Another company added retry logic and even trademarked it as a "smart fault - recovery system"

The economic situation of a typical startup running 1 million queries per month:

Cost:

OpenAI embedding model: about $100
Pinecone hosting: about $40
GPT - 4 generation: about $30,000
Total cost: about $30,140 per month

Revenue: $150,000–$500,000 per month

Gross profit margin: 80–94%

This isn't a bad business. The gross profit margin is quite considerable.

But is it "self - developed AI"? No.

Model 3: The so - called "We fine - tuned our own model," actually...

Fine - tuning sounds great and is indeed useful in some cases. But here's what I found:

Only 7% of the companies actually trained models from scratch. Admiration! I saw their infrastructure:

Training tasks on AWS SageMaker or Google Vertex AI
Storing the trained model files (model products) in S3 buckets.
Custom inference endpoints
GPU instance monitoring

Most of the other companies just used OpenAI's fine - tuning API, which essentially means paying OpenAI to save their own prompts and examples in their system.

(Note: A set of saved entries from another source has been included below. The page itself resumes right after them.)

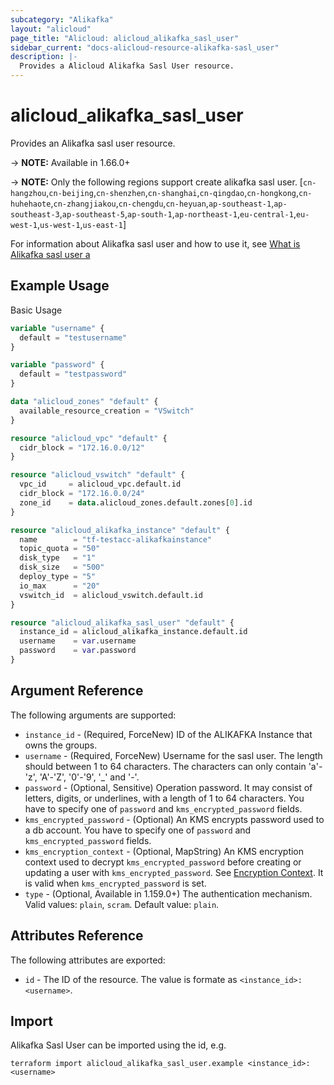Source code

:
 ```yaml
---
subcategory: "Alikafka"
layout: "alicloud"
page_title: "Alicloud: alicloud_alikafka_sasl_user"
sidebar_current: "docs-alicloud-resource-alikafka-sasl_user"
description: |-
  Provides a Alicloud Alikafka Sasl User resource.
---
```


# alicloud\_alikafka\_sasl\_user

Provides an Alikafka sasl user resource.

-> **NOTE:** Available in 1.66.0+

-> **NOTE:**  Only the following regions support create alikafka sasl user.
[`cn-hangzhou`,`cn-beijing`,`cn-shenzhen`,`cn-shanghai`,`cn-qingdao`,`cn-hongkong`,`cn-huhehaote`,`cn-zhangjiakou`,`cn-chengdu`,`cn-heyuan`,`ap-southeast-1`,`ap-southeast-3`,`ap-southeast-5`,`ap-south-1`,`ap-northeast-1`,`eu-central-1`,`eu-west-1`,`us-west-1`,`us-east-1`]

For information about Alikafka sasl user and how to use it, see [What is Alikafka sasl user a](https://www.alibabacloud.com/help/en/doc-detail/162221.html)

## Example Usage

Basic Usage

```terraform
variable "username" {
  default = "testusername"
}

variable "password" {
  default = "testpassword"
}

data "alicloud_zones" "default" {
  available_resource_creation = "VSwitch"
}

resource "alicloud_vpc" "default" {
  cidr_block = "172.16.0.0/12"
}

resource "alicloud_vswitch" "default" {
  vpc_id     = alicloud_vpc.default.id
  cidr_block = "172.16.0.0/24"
  zone_id    = data.alicloud_zones.default.zones[0].id
}

resource "alicloud_alikafka_instance" "default" {
  name        = "tf-testacc-alikafkainstance"
  topic_quota = "50"
  disk_type   = "1"
  disk_size   = "500"
  deploy_type = "5"
  io_max      = "20"
  vswitch_id  = alicloud_vswitch.default.id
}

resource "alicloud_alikafka_sasl_user" "default" {
  instance_id = alicloud_alikafka_instance.default.id
  username    = var.username
  password    = var.password
}
```

## Argument Reference

The following arguments are supported:

* `instance_id` - (Required, ForceNew) ID of the ALIKAFKA Instance that owns the groups.
* `username` - (Required, ForceNew) Username for the sasl user. The length should between 1 to 64 characters. The characters can only contain 'a'-'z', 'A'-'Z', '0'-'9', '_' and '-'.
* `password` - (Optional, Sensitive) Operation password. It may consist of letters, digits, or underlines, with a length of 1 to 64 characters. You have to specify one of `password` and `kms_encrypted_password` fields.
* `kms_encrypted_password` - (Optional) An KMS encrypts password used to a db account. You have to specify one of `password` and `kms_encrypted_password` fields.
* `kms_encryption_context` - (Optional, MapString) An KMS encryption context used to decrypt `kms_encrypted_password` before creating or updating a user with `kms_encrypted_password`. See [Encryption Context](https://www.alibabacloud.com/help/doc-detail/42975.htm). It is valid when `kms_encrypted_password` is set.
* `type` - (Optional, Available in 1.159.0+) The authentication mechanism. Valid values: `plain`, `scram`. Default value: `plain`.

## Attributes Reference

The following attributes are exported:

* `id` - The ID of the resource. The value is formate as `<instance_id>:<username>`.

## Import

Alikafka Sasl User can be imported using the id, e.g.

```shell
terraform import alicloud_alikafka_sasl_user.example <instance_id>:<username>
```

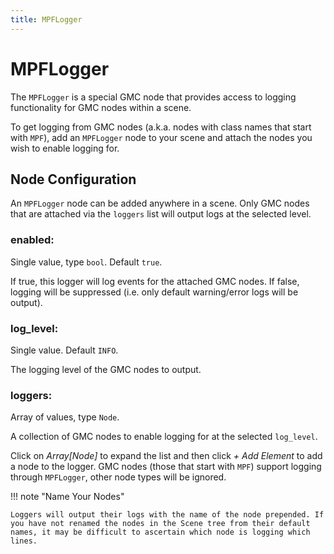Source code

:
```yaml
---
title: MPFLogger
---
```


# MPFLogger

The `MPFLogger` is a special GMC node that provides access to logging functionality for GMC nodes within a scene.

To get logging from GMC nodes (a.k.a. nodes with class names that start with `MPF`), add an `MPFLogger` node to your scene and attach the nodes you wish to enable logging for.

## Node Configuration

An `MPFLogger` node can be added anywhere in a scene. Only GMC nodes that are attached via the `loggers` list will output logs at the selected level.

### enabled:

Single value, type `bool`. Default `true`.

If true, this logger will log events for the attached GMC nodes. If false, logging will be suppressed (i.e. only default warning/error logs will be output).

### log_level:

Single value. Default `INFO`.

The logging level of the GMC nodes to output.

### loggers:

Array of values, type `Node`.

A collection of GMC nodes to enable logging for at the selected `log_level`.

Click on *Array[Node]* to expand the list and then click *+ Add Element* to add a node to the logger. GMC nodes (those that start with `MPF`) support logging through `MPFLogger`, other node types will be ignored.

!!! note "Name Your Nodes"

    Loggers will output their logs with the name of the node prepended. If you have not renamed the nodes in the Scene tree from their default names, it may be difficult to ascertain which node is logging which lines.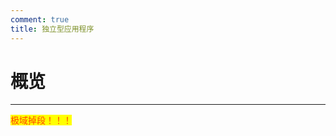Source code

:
 ```yaml
---
comment: true
title: 独立型应用程序
---
```

# 概览
---
<NCard title="❗反极域课堂专栏" link="/resources/application/single/JiYuDiaoDuan.html">
  <mark><span style="color: orangered;">极域掉段！！！</span></mark>
</NCard>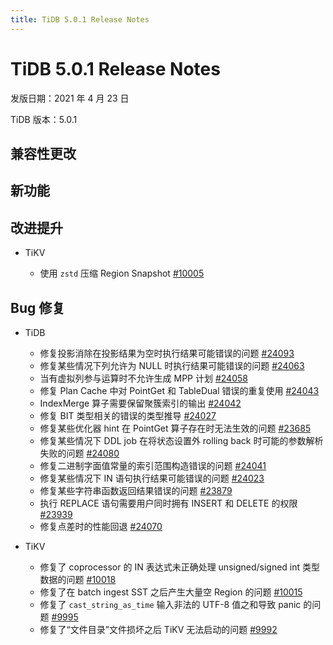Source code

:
 ```yaml
---
title: TiDB 5.0.1 Release Notes
---
```


# TiDB 5.0.1 Release Notes

发版日期：2021 年 4 月 23 日

TiDB 版本：5.0.1

## 兼容性更改

## 新功能

## 改进提升

+ TiKV

    - 使用 `zstd` 压缩 Region Snapshot [#10005](https://github.com/tikv/tikv/pull/10005)

## Bug 修复

+ TiDB

    - 修复投影消除在投影结果为空时执行结果可能错误的问题 [#24093](https://github.com/pingcap/tidb/pull/24093)
    - 修复某些情况下列允许为 NULL 时执行结果可能错误的问题 [#24063](https://github.com/pingcap/tidb/pull/24063)
    - 当有虚拟列参与运算时不允许生成 MPP 计划 [#24058](https://github.com/pingcap/tidb/pull/24058)
    - 修复 Plan Cache 中对 PointGet 和 TableDual 错误的重复使用 [#24043](https://github.com/pingcap/tidb/pull/24043)
    - IndexMerge 算子需要保留聚簇索引的输出 [#24042](https://github.com/pingcap/tidb/pull/24042)
    - 修复 BIT 类型相关的错误的类型推导 [#24027](https://github.com/pingcap/tidb/pull/24027)
    - 修复某些优化器 hint 在 PointGet 算子存在时无法生效的问题 [#23685](https://github.com/pingcap/tidb/pull/23685)
    - 修复某些情况下 DDL job 在将状态设置外 rolling back 时可能的参数解析失败的问题 [#24080](https://github.com/pingcap/tidb/pull/24080)
    - 修复二进制字面值常量的索引范围构造错误的问题 [#24041](https://github.com/pingcap/tidb/pull/24041)
    - 修复某些情况下 IN 语句执行结果可能错误的问题 [#24023](https://github.com/pingcap/tidb/pull/24023)
    - 修复某些字符串函数返回结果错误的问题 [#23879](https://github.com/pingcap/tidb/pull/23879)
    - 执行 REPLACE 语句需要用户同时拥有 INSERT 和 DELETE 的权限 [#23939](https://github.com/pingcap/tidb/pull/23939)
    - 修复点差时的性能回退 [#24070](https://github.com/pingcap/tidb/pull/24070)

+ TiKV

    - 修复了 coprocessor 的 IN 表达式未正确处理 unsigned/signed int 类型数据的问题 [#10018](https://github.com/tikv/tikv/pull/10018)
    - 修复了在 batch ingest SST 之后产生大量空 Region 的问题 [#10015](https://github.com/tikv/tikv/pull/10015)
    - 修复了 `cast_string_as_time` 输入非法的 UTF-8 值之和导致 panic 的问题 [#9995](https://github.com/tikv/tikv/pull/9995)
    - 修复了“文件目录”文件损坏之后 TiKV 无法启动的问题 [#9992](https://github.com/tikv/tikv/pull/9992)
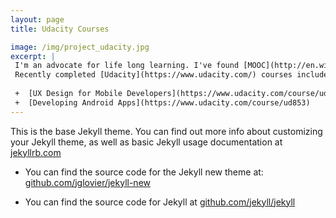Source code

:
 ```yaml
---
layout: page
title: Udacity Courses

image: /img/project_udacity.jpg
excerpt: |
 I'm an advocate for life long learning. I've found [MOOC](http://en.wikipedia.org/wiki/Massive_open_online_course) classes to be a great resource.
 Recently completed [Udacity](https://www.udacity.com/) courses include:
 
 +  [UX Design for Mobile Developers](https://www.udacity.com/course/ud849)
 +  [Developing Android Apps](https://www.udacity.com/course/ud853) 
---
```


This is the base Jekyll theme. You can find out more info about customizing your Jekyll theme, as well as basic Jekyll usage documentation at [jekyllrb.com](http://jekyllrb.com/)

* You can find the source code for the Jekyll new theme at: [github.com/jglovier/jekyll-new](https://github.com/jglovier/jekyll-new)

* You can find the source code for Jekyll at [github.com/jekyll/jekyll](https://github.com/jekyll/jekyll)
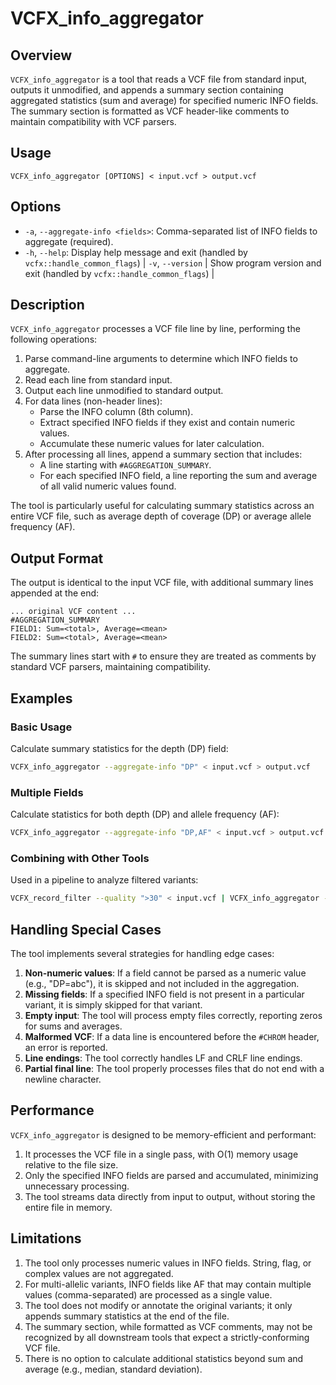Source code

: # VCFX_info_aggregator

## Overview

`VCFX_info_aggregator` is a tool that reads a VCF file from standard input, outputs it unmodified, and appends a summary section containing aggregated statistics (sum and average) for specified numeric INFO fields. The summary section is formatted as VCF header-like comments to maintain compatibility with VCF parsers.

## Usage

```
VCFX_info_aggregator [OPTIONS] < input.vcf > output.vcf
```

## Options

- `-a`, `--aggregate-info <fields>`: Comma-separated list of INFO fields to aggregate (required).
- `-h`, `--help`: Display help message and exit (handled by `vcfx::handle_common_flags`)
| `-v`, `--version` | Show program version and exit (handled by `vcfx::handle_common_flags`) |

## Description

`VCFX_info_aggregator` processes a VCF file line by line, performing the following operations:

1. Parse command-line arguments to determine which INFO fields to aggregate.
2. Read each line from standard input.
3. Output each line unmodified to standard output.
4. For data lines (non-header lines):
   - Parse the INFO column (8th column).
   - Extract specified INFO fields if they exist and contain numeric values.
   - Accumulate these numeric values for later calculation.
5. After processing all lines, append a summary section that includes:
   - A line starting with `#AGGREGATION_SUMMARY`.
   - For each specified INFO field, a line reporting the sum and average of all valid numeric values found.

The tool is particularly useful for calculating summary statistics across an entire VCF file, such as average depth of coverage (DP) or average allele frequency (AF).

## Output Format

The output is identical to the input VCF file, with additional summary lines appended at the end:

```
... original VCF content ...
#AGGREGATION_SUMMARY
FIELD1: Sum=<total>, Average=<mean>
FIELD2: Sum=<total>, Average=<mean>
```

The summary lines start with `#` to ensure they are treated as comments by standard VCF parsers, maintaining compatibility.

## Examples

### Basic Usage

Calculate summary statistics for the depth (DP) field:

```bash
VCFX_info_aggregator --aggregate-info "DP" < input.vcf > output.vcf
```

### Multiple Fields

Calculate statistics for both depth (DP) and allele frequency (AF):

```bash
VCFX_info_aggregator --aggregate-info "DP,AF" < input.vcf > output.vcf
```

### Combining with Other Tools

Used in a pipeline to analyze filtered variants:

```bash
VCFX_record_filter --quality ">30" < input.vcf | VCFX_info_aggregator --aggregate-info "DP,AF,MQ" > filtered_with_stats.vcf
```

## Handling Special Cases

The tool implements several strategies for handling edge cases:

1. **Non-numeric values**: If a field cannot be parsed as a numeric value (e.g., "DP=abc"), it is skipped and not included in the aggregation.
2. **Missing fields**: If a specified INFO field is not present in a particular variant, it is simply skipped for that variant.
3. **Empty input**: The tool will process empty files correctly, reporting zeros for sums and averages.
4. **Malformed VCF**: If a data line is encountered before the `#CHROM` header, an error is reported.
5. **Line endings**: The tool correctly handles LF and CRLF line endings.
6. **Partial final line**: The tool properly processes files that do not end with a newline character.

## Performance

`VCFX_info_aggregator` is designed to be memory-efficient and performant:

1. It processes the VCF file in a single pass, with O(1) memory usage relative to the file size.
2. Only the specified INFO fields are parsed and accumulated, minimizing unnecessary processing.
3. The tool streams data directly from input to output, without storing the entire file in memory.

## Limitations

1. The tool only processes numeric values in INFO fields. String, flag, or complex values are not aggregated.
2. For multi-allelic variants, INFO fields like AF that may contain multiple values (comma-separated) are processed as a single value.
3. The tool does not modify or annotate the original variants; it only appends summary statistics at the end of the file.
4. The summary section, while formatted as VCF comments, may not be recognized by all downstream tools that expect a strictly-conforming VCF file.
5. There is no option to calculate additional statistics beyond sum and average (e.g., median, standard deviation).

How to identify "wrapper companies" in 30 seconds

If you want to know whether what I said is true or false, you don't actually need me to spend three weeks on the investigation. Here's a quick way to identify them:

Sign 1: Network traffic

Open DevTools (F12), switch to the Network tab, and then interact with their AI function. If you see these requests:

api.openai.com
api.anthropic.com
api.cohere.ai

该文观点仅代表作者本人，36氪平台仅提供信息存储空间服务。